§ Your goal:
Reproduced exactly, the lines from the start of the material through the line containing "for open files/sockets." should be the whole answer, with pictures excluded.

Segment Open

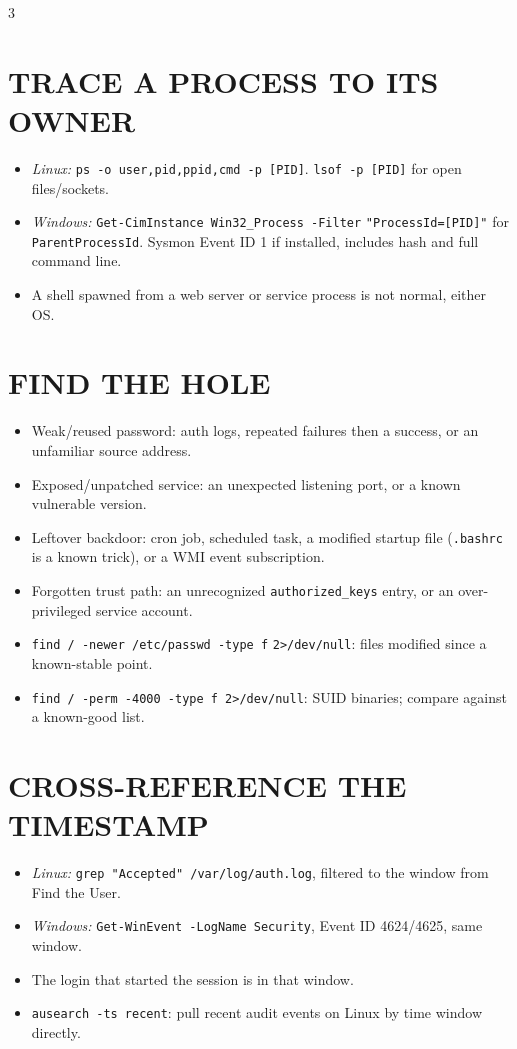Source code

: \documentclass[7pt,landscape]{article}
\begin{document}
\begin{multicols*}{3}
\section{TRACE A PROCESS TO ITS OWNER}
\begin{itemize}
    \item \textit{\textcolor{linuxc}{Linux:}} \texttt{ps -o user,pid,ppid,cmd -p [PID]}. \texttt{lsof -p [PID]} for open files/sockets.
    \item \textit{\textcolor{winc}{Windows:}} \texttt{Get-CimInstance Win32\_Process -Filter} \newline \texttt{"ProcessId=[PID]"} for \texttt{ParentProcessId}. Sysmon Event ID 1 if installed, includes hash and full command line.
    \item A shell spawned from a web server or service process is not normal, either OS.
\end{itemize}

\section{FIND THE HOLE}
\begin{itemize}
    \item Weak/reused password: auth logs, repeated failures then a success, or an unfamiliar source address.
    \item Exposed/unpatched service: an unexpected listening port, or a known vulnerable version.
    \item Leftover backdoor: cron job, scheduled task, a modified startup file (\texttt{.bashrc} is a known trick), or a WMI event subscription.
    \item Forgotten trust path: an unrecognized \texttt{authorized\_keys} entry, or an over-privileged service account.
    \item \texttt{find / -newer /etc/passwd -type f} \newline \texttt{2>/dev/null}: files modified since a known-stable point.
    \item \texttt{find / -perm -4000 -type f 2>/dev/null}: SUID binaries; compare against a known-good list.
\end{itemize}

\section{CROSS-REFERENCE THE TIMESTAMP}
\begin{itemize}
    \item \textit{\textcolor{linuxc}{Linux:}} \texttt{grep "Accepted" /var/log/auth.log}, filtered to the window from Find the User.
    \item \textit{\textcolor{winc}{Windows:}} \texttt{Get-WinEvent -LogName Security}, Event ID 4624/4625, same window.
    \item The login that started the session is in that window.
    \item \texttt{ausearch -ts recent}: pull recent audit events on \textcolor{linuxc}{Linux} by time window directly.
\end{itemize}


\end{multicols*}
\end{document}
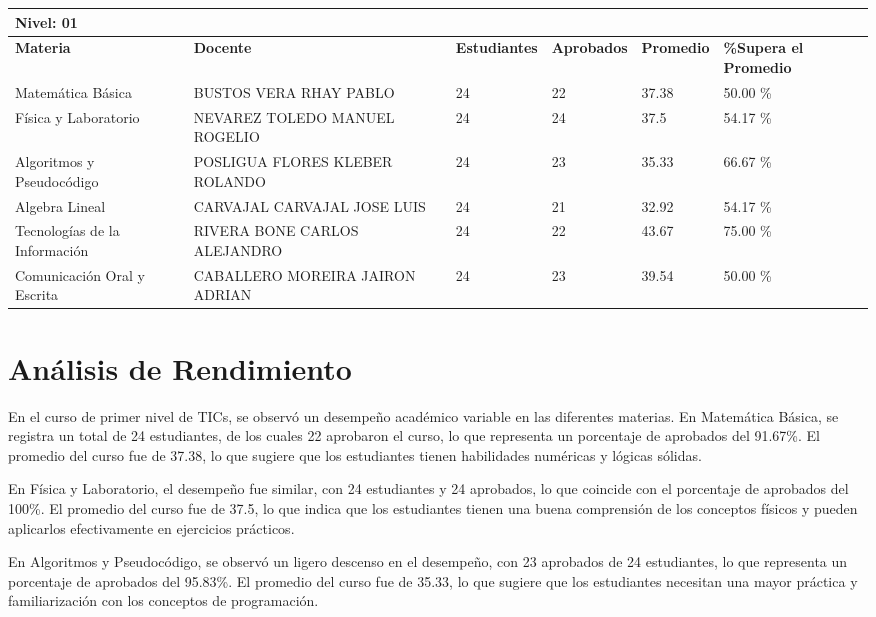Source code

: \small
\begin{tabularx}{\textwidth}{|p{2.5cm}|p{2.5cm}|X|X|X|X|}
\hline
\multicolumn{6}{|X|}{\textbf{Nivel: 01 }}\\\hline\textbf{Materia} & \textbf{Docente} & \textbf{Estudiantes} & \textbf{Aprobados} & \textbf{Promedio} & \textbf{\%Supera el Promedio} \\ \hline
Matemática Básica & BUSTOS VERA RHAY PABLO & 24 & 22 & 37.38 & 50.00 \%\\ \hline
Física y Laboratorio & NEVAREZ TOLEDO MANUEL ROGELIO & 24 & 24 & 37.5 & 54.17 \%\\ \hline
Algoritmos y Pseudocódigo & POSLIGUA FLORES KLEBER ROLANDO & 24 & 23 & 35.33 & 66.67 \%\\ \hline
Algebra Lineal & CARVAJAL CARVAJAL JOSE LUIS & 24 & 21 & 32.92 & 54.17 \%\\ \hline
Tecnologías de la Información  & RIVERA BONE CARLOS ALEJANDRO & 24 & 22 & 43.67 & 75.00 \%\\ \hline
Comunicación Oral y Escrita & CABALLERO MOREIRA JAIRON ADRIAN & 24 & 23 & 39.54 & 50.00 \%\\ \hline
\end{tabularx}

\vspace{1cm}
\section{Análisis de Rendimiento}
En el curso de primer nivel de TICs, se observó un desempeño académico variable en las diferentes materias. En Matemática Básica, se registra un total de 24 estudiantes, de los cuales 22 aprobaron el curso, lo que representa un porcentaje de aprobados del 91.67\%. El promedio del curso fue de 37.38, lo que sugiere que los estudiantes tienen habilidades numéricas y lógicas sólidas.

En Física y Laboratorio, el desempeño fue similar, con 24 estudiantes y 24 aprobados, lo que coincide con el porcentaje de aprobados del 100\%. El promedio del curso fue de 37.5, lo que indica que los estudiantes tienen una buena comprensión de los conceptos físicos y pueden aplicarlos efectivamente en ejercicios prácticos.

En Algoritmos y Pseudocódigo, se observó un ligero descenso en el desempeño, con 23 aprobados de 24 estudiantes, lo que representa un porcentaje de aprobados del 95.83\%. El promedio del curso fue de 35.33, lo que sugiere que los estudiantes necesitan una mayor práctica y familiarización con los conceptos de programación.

Segment Closed

§ Answer section:
Source code

: \documentclass[7pt,landscape]{article}
\begin{document}
\begin{multicols*}{3}
\section{TRACE A PROCESS TO ITS OWNER}
\begin{itemize}
    \item \textit{\textcolor{linuxc}{Linux:}} \texttt{ps -o user,pid,ppid,cmd -p [PID]}. \texttt{lsof -p [PID]} for open files/sockets.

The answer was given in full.